§ **Your goal**:
For this exercise, please reproduce the records below word for word, from the first line through the line with "implementation 'androidx.activity:activity-ktx:1.4.0'".
####################
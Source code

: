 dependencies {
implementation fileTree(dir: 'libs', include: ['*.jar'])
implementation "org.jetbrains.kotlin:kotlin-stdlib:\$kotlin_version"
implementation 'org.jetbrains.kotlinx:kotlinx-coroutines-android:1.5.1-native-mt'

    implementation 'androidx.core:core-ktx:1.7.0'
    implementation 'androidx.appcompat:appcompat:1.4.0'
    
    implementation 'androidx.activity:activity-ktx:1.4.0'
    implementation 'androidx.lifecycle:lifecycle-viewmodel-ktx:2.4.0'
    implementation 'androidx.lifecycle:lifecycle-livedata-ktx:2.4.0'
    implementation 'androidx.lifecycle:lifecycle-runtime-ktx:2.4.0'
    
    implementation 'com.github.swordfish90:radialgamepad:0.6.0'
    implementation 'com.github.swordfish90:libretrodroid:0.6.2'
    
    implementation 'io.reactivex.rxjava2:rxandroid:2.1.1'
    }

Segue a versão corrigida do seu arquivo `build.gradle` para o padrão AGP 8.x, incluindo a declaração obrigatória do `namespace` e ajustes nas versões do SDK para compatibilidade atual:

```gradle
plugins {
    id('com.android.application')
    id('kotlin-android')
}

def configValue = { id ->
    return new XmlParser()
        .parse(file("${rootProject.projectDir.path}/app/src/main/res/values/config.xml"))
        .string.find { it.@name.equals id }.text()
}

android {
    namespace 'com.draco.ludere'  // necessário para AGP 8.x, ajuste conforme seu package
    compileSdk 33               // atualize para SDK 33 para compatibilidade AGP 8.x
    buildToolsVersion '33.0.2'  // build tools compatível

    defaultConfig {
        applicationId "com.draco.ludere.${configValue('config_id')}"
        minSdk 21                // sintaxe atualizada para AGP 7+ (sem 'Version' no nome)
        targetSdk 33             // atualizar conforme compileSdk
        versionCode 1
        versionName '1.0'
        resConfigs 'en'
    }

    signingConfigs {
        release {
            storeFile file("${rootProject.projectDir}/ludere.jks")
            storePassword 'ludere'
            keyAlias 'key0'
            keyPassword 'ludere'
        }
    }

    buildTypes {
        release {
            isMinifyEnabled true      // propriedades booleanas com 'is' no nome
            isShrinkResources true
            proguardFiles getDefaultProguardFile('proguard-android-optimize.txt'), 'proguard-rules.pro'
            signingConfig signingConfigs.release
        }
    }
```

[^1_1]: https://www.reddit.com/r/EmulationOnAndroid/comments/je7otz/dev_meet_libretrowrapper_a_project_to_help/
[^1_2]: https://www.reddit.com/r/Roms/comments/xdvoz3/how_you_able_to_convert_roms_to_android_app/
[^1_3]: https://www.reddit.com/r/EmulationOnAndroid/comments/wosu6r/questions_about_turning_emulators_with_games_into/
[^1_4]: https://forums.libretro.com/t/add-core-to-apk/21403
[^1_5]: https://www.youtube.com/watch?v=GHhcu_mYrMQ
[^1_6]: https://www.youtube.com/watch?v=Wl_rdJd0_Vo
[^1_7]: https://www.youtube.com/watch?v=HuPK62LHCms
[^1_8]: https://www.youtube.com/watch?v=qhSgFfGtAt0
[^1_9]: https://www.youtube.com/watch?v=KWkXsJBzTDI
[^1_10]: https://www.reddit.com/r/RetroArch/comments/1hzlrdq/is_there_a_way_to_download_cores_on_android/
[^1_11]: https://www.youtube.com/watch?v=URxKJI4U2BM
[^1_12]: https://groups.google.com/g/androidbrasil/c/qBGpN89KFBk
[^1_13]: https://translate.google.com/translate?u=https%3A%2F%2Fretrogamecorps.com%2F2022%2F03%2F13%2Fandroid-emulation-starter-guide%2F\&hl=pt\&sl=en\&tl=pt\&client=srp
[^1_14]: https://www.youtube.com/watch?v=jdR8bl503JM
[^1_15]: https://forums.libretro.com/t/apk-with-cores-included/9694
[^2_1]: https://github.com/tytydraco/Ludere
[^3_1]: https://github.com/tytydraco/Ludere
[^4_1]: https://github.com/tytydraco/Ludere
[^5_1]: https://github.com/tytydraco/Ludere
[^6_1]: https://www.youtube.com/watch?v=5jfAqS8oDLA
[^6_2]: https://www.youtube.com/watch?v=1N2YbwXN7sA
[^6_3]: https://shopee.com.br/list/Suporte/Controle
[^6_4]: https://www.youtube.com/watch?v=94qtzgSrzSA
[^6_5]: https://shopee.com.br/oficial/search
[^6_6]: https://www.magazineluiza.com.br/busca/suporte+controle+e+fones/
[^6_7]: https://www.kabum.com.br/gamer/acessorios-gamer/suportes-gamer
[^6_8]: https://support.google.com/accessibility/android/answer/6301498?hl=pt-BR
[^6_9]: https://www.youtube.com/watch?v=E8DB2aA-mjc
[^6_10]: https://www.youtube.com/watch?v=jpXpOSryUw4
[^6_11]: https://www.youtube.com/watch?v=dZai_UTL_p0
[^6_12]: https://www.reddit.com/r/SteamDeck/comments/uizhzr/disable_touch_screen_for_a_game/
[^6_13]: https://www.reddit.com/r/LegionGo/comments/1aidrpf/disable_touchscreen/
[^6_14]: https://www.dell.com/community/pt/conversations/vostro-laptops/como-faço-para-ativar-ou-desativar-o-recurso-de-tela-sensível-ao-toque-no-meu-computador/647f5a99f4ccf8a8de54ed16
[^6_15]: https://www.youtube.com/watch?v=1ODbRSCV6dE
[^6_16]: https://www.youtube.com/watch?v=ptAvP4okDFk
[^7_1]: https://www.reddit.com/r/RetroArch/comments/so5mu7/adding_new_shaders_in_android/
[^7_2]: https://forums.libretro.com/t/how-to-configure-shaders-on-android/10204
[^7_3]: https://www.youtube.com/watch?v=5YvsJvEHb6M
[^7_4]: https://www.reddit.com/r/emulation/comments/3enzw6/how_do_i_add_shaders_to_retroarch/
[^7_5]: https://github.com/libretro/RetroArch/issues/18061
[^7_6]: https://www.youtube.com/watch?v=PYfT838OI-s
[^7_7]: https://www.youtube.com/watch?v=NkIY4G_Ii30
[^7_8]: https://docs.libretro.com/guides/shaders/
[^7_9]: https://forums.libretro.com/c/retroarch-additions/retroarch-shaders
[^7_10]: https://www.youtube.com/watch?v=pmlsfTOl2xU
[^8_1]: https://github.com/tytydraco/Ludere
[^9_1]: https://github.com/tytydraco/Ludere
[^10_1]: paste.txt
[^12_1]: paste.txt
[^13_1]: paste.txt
####################
§ **Solution to this problem**:
Source code

: dependencies {
implementation fileTree(dir: 'libs', include: ['*.jar'])
implementation "org.jetbrains.kotlin:kotlin-stdlib:\$kotlin_version"
implementation 'org.jetbrains.kotlinx:kotlinx-coroutines-android:1.5.1-native-mt'

    implementation 'androidx.core:core-ktx:1.7.0'
    implementation 'androidx.appcompat:appcompat:1.4.0'
    
    implementation 'androidx.activity:activity-ktx:1.4.0'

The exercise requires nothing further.